Nell’ambito della progettazione, per “modellazione” si intende la creazione, con l’ausilio di un software C.A.D. (Computer Aided Design), di un modello (copia, rappresentazione) in scala di un oggetto in uno spazio tridimensionale virtuale.

In alcuni ambiti (design del prodotto, architettura) si ha interesse ad operare solo sulla forma esterna, sui confini geometrici detti anche “ingombri”, quindi si creano modelli “vuoti” (immaginiamoli come palloncini) composti da superfici. Nell’ambito della progettazione meccanica invece è necessario operare su modelli “pieni” (solidi) in modo che si possa attribuir loro le caratteristiche fisiche dei materiali con cui si andranno a costruire e ricavare, oltre che la rappresentazione dei confini geometrici (volume), informazioni “ingegneristicamente” preziose quali massa, baricentro e momenti di inerzia. Questa pratica prende quindi il nome di “modellazione solida”.

I principi alla base della modellazione solida sono molto semplici: si disegna una sezione (schizzo) e la si estrude linearmente o in rivoluzione attorno ad un asse, ottenendo quindi una figura tridimensionale solida.
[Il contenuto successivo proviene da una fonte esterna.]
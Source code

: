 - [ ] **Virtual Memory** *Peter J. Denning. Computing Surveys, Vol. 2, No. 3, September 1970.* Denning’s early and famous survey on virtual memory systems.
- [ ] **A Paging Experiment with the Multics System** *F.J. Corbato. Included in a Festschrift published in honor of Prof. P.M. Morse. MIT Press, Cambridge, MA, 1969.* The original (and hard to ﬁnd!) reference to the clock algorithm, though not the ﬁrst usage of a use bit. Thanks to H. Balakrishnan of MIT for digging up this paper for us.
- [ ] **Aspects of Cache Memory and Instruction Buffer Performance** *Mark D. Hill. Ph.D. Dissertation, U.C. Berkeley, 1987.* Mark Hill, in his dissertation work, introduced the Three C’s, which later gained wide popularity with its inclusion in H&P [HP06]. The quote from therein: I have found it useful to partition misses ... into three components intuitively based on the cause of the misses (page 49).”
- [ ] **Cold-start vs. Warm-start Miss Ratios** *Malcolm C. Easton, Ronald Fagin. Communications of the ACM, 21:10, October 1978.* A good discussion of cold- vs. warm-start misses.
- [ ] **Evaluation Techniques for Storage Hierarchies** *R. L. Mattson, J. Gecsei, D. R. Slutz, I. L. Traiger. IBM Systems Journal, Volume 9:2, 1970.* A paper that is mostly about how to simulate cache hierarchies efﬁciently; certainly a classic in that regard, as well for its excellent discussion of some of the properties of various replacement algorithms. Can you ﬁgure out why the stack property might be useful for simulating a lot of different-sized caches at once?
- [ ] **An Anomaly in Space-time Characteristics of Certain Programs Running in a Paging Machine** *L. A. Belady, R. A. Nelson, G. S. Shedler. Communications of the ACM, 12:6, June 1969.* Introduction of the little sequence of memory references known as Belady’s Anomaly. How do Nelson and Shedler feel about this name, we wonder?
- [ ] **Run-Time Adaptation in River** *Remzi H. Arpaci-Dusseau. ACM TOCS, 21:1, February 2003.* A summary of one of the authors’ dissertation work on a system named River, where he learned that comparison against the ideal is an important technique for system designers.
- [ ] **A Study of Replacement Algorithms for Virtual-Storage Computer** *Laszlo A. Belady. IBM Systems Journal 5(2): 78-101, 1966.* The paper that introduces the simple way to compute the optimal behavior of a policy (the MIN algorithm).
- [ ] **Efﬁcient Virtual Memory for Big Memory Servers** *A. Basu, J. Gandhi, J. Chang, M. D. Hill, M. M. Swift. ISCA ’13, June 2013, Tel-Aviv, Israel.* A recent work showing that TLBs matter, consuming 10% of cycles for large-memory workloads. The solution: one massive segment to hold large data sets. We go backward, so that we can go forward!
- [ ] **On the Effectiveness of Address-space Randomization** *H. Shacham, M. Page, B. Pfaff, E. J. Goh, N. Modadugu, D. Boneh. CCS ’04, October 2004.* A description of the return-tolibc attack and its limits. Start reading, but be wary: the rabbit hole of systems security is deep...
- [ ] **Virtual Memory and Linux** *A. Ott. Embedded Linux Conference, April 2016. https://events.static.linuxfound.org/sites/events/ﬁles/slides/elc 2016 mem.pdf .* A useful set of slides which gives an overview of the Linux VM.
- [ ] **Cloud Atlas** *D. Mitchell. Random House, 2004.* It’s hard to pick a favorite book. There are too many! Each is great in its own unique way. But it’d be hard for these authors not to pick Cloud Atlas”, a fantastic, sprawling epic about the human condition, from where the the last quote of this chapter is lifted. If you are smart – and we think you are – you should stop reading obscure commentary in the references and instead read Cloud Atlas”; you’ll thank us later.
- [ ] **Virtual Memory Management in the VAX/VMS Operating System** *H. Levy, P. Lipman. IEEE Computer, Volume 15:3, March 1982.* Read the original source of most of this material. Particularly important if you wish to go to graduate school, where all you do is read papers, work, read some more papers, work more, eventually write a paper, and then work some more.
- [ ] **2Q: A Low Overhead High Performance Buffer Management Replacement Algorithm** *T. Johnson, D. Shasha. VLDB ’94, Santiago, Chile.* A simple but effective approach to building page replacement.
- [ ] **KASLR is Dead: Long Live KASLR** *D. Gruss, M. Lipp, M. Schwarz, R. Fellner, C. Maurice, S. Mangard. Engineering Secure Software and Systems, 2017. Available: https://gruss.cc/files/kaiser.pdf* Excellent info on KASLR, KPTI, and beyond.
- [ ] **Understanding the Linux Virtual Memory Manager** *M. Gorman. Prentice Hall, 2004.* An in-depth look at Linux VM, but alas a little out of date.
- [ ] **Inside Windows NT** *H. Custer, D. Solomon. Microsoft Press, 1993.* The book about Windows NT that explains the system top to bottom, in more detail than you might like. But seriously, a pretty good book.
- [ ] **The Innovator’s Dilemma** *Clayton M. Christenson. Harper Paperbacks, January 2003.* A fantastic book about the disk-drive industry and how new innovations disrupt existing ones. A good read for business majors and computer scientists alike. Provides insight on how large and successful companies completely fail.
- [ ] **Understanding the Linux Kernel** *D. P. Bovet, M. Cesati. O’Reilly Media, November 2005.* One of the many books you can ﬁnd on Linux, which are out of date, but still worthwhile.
Per capire il concetto di estrusione possiamo pensare alla trafilatura della pasta: spingendo l’impasto attraverso le sezioni della trafila ottengo le paste, che ne replicano le forme sviluppandole in lunghezza.

Foto via Regina Atlas

Foto via Regina Atlas

Il principio dell’estrusione viene usato sia per creare materiale che per sottrarlo, in quel caso si parlerà di taglio per estrusione lineare o di taglio per estrusione di rivoluzione. L’approccio dunque per creare figure complesse è quello di suddividerle in un insieme di figure semplici da comporre in una successione di creazioni e rimozioni di materiale fino ad ottenere la forma finale desiderata.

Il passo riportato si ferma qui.